What you are asked to do: This exercise calls for the listing to be set down exactly.

---------------

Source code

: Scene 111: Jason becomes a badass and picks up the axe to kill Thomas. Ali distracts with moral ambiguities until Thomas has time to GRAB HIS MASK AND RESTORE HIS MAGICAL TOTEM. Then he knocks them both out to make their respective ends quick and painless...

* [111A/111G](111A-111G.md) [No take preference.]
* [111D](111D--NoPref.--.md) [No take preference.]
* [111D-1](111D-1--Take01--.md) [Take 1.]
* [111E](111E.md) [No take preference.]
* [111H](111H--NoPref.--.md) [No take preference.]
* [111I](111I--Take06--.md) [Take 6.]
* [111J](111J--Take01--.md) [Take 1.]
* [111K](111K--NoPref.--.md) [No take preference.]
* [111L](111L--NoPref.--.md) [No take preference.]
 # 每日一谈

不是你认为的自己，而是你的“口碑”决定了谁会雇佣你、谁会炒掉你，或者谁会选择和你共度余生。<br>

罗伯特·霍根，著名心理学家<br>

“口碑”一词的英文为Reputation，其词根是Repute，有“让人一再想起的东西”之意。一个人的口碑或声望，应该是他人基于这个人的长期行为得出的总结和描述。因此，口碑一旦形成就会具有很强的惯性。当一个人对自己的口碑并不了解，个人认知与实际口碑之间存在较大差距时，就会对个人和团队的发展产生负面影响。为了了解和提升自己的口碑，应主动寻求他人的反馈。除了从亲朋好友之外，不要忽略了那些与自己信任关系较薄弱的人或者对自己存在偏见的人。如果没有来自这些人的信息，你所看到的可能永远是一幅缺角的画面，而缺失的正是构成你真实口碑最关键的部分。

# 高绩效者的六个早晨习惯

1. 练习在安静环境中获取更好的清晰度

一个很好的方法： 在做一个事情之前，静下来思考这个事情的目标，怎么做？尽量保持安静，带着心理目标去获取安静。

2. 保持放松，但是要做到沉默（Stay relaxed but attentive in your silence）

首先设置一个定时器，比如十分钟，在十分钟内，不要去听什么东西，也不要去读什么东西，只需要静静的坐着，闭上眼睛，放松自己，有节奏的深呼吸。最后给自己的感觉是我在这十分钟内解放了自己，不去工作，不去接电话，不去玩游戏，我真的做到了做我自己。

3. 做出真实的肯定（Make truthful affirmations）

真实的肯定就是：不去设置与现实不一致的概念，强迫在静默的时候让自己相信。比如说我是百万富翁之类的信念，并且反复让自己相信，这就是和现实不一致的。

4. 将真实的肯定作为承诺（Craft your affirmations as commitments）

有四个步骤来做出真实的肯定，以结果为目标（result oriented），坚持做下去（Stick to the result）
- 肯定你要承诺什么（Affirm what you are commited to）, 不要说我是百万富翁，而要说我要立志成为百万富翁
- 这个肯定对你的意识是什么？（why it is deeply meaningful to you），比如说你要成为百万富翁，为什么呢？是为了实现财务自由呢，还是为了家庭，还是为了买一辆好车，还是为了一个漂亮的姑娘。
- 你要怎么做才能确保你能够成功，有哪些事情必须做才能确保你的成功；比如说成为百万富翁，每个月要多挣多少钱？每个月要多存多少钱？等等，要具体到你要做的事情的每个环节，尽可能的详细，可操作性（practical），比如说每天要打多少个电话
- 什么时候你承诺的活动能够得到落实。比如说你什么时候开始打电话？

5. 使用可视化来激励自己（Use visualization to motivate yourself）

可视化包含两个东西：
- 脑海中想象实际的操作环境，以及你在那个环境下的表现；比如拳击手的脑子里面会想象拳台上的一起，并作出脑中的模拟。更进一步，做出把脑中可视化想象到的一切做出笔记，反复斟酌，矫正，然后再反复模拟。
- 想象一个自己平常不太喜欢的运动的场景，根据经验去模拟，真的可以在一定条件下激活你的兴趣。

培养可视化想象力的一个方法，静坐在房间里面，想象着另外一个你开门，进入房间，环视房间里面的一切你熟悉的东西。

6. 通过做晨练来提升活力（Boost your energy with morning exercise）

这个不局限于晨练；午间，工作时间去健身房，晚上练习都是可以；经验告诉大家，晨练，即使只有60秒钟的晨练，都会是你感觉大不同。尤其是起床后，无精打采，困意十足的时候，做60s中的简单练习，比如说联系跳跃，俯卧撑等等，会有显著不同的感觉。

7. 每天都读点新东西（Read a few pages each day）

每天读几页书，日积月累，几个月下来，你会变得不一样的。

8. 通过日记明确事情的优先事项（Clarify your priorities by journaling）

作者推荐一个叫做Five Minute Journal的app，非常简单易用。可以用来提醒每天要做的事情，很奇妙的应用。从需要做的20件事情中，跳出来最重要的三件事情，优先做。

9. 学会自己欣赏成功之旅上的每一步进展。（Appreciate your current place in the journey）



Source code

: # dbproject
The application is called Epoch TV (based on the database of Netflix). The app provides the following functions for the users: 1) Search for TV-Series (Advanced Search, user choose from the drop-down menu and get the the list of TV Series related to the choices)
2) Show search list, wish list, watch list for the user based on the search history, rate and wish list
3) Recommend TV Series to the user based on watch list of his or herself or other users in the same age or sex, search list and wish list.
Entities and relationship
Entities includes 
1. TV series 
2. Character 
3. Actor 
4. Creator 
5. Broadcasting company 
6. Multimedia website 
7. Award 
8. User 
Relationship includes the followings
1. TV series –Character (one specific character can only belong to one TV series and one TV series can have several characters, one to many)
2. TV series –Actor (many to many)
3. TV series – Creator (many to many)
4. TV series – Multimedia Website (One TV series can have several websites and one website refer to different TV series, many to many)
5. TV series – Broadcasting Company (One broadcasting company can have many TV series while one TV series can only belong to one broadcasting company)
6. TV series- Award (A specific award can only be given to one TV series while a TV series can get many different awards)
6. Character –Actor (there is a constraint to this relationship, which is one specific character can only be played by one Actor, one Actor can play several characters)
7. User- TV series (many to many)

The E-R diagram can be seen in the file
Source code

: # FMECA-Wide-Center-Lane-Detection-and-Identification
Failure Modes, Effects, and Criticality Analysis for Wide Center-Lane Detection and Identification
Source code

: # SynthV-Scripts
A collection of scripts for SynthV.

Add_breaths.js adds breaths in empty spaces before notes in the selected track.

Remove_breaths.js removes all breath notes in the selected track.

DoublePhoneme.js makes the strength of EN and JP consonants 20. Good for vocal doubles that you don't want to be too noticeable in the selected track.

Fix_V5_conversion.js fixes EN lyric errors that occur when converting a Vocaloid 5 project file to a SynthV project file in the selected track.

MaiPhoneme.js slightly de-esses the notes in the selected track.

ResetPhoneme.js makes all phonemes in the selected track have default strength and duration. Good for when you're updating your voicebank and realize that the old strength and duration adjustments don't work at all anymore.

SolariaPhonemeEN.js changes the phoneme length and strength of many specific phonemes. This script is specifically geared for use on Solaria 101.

---------------

Reply to the exercise:
Source code

: Scene 111: Jason becomes a badass and picks up the axe to kill Thomas. Ali distracts with moral ambiguities until Thomas has time to GRAB HIS MASK AND RESTORE HIS MAGICAL TOTEM. Then he knocks them both out to make their respective ends quick and painless...

* [111A/111G](111A-111G.md) [No take preference.]
* [111D](111D--NoPref.--.md) [No take preference.]
* [111D-1](111D-1--Take01--.md) [Take 1.]
* [111E](111E.md) [No take preference.]
* [111H](111H--NoPref.--.md) [No take preference.]
* [111I](111I--Take06--.md) [Take 6.]
* [111J](111J--Take01--.md) [Take 1.]
* [111K](111K--NoPref.--.md) [No take preference.]
* [111L](111L--NoPref.--.md) [No take preference.]
 # 每日一谈

不是你认为的自己，而是你的“口碑”决定了谁会雇佣你、谁会炒掉你，或者谁会选择和你共度余生。<br>

罗伯特·霍根，著名心理学家<br>

“口碑”一词的英文为Reputation，其词根是Repute，有“让人一再想起的东西”之意。一个人的口碑或声望，应该是他人基于这个人的长期行为得出的总结和描述。因此，口碑一旦形成就会具有很强的惯性。当一个人对自己的口碑并不了解，个人认知与实际口碑之间存在较大差距时，就会对个人和团队的发展产生负面影响。为了了解和提升自己的口碑，应主动寻求他人的反馈。除了从亲朋好友之外，不要忽略了那些与自己信任关系较薄弱的人或者对自己存在偏见的人。如果没有来自这些人的信息，你所看到的可能永远是一幅缺角的画面，而缺失的正是构成你真实口碑最关键的部分。

# 高绩效者的六个早晨习惯

1. 练习在安静环境中获取更好的清晰度

一个很好的方法： 在做一个事情之前，静下来思考这个事情的目标，怎么做？尽量保持安静，带着心理目标去获取安静。

2. 保持放松，但是要做到沉默（Stay relaxed but attentive in your silence）

首先设置一个定时器，比如十分钟，在十分钟内，不要去听什么东西，也不要去读什么东西，只需要静静的坐着，闭上眼睛，放松自己，有节奏的深呼吸。最后给自己的感觉是我在这十分钟内解放了自己，不去工作，不去接电话，不去玩游戏，我真的做到了做我自己。

3. 做出真实的肯定（Make truthful affirmations）

真实的肯定就是：不去设置与现实不一致的概念，强迫在静默的时候让自己相信。比如说我是百万富翁之类的信念，并且反复让自己相信，这就是和现实不一致的。

4. 将真实的肯定作为承诺（Craft your affirmations as commitments）

有四个步骤来做出真实的肯定，以结果为目标（result oriented），坚持做下去（Stick to the result）
- 肯定你要承诺什么（Affirm what you are commited to）, 不要说我是百万富翁，而要说我要立志成为百万富翁
- 这个肯定对你的意识是什么？（why it is deeply meaningful to you），比如说你要成为百万富翁，为什么呢？是为了实现财务自由呢，还是为了家庭，还是为了买一辆好车，还是为了一个漂亮的姑娘。
- 你要怎么做才能确保你能够成功，有哪些事情必须做才能确保你的成功；比如说成为百万富翁，每个月要多挣多少钱？每个月要多存多少钱？等等，要具体到你要做的事情的每个环节，尽可能的详细，可操作性（practical），比如说每天要打多少个电话
- 什么时候你承诺的活动能够得到落实。比如说你什么时候开始打电话？

5. 使用可视化来激励自己（Use visualization to motivate yourself）

可视化包含两个东西：
- 脑海中想象实际的操作环境，以及你在那个环境下的表现；比如拳击手的脑子里面会想象拳台上的一起，并作出脑中的模拟。更进一步，做出把脑中可视化想象到的一切做出笔记，反复斟酌，矫正，然后再反复模拟。
- 想象一个自己平常不太喜欢的运动的场景，根据经验去模拟，真的可以在一定条件下激活你的兴趣。

培养可视化想象力的一个方法，静坐在房间里面，想象着另外一个你开门，进入房间，环视房间里面的一切你熟悉的东西。

6. 通过做晨练来提升活力（Boost your energy with morning exercise）

这个不局限于晨练；午间，工作时间去健身房，晚上练习都是可以；经验告诉大家，晨练，即使只有60秒钟的晨练，都会是你感觉大不同。尤其是起床后，无精打采，困意十足的时候，做60s中的简单练习，比如说联系跳跃，俯卧撑等等，会有显著不同的感觉。

7. 每天都读点新东西（Read a few pages each day）

每天读几页书，日积月累，几个月下来，你会变得不一样的。

8. 通过日记明确事情的优先事项（Clarify your priorities by journaling）

作者推荐一个叫做Five Minute Journal的app，非常简单易用。可以用来提醒每天要做的事情，很奇妙的应用。从需要做的20件事情中，跳出来最重要的三件事情，优先做。

9. 学会自己欣赏成功之旅上的每一步进展。（Appreciate your current place in the journey）



Source code

: # dbproject
The application is called Epoch TV (based on the database of Netflix). The app provides the following functions for the users: 1) Search for TV-Series (Advanced Search, user choose from the drop-down menu and get the the list of TV Series related to the choices)
2) Show search list, wish list, watch list for the user based on the search history, rate and wish list
3) Recommend TV Series to the user based on watch list of his or herself or other users in the same age or sex, search list and wish list.
Entities and relationship
Entities includes 
1. TV series 
2. Character 
3. Actor 
4. Creator 
5. Broadcasting company 
6. Multimedia website 
7. Award 
8. User 
Relationship includes the followings
1. TV series –Character (one specific character can only belong to one TV series and one TV series can have several characters, one to many)
2. TV series –Actor (many to many)
3. TV series – Creator (many to many)
4. TV series – Multimedia Website (One TV series can have several websites and one website refer to different TV series, many to many)
5. TV series – Broadcasting Company (One broadcasting company can have many TV series while one TV series can only belong to one broadcasting company)
6. TV series- Award (A specific award can only be given to one TV series while a TV series can get many different awards)
6. Character –Actor (there is a constraint to this relationship, which is one specific character can only be played by one Actor, one Actor can play several characters)
7. User- TV series (many to many)

The E-R diagram can be seen in the file
Source code

: # FMECA-Wide-Center-Lane-Detection-and-Identification
Failure Modes, Effects, and Criticality Analysis for Wide Center-Lane Detection and Identification
Source code

: # SynthV-Scripts
A collection of scripts for SynthV.

Add_breaths.js adds breaths in empty spaces before notes in the selected track.

Remove_breaths.js removes all breath notes in the selected track.

DoublePhoneme.js makes the strength of EN and JP consonants 20. Good for vocal doubles that you don't want to be too noticeable in the selected track.

Fix_V5_conversion.js fixes EN lyric errors that occur when converting a Vocaloid 5 project file to a SynthV project file in the selected track.

MaiPhoneme.js slightly de-esses the notes in the selected track.

ResetPhoneme.js makes all phonemes in the selected track have default strength and duration. Good for when you're updating your voicebank and realize that the old strength and duration adjustments don't work at all anymore.

SolariaPhonemeEN.js changes the phoneme length and strength of many specific phonemes. This script is specifically geared for use on Solaria 101.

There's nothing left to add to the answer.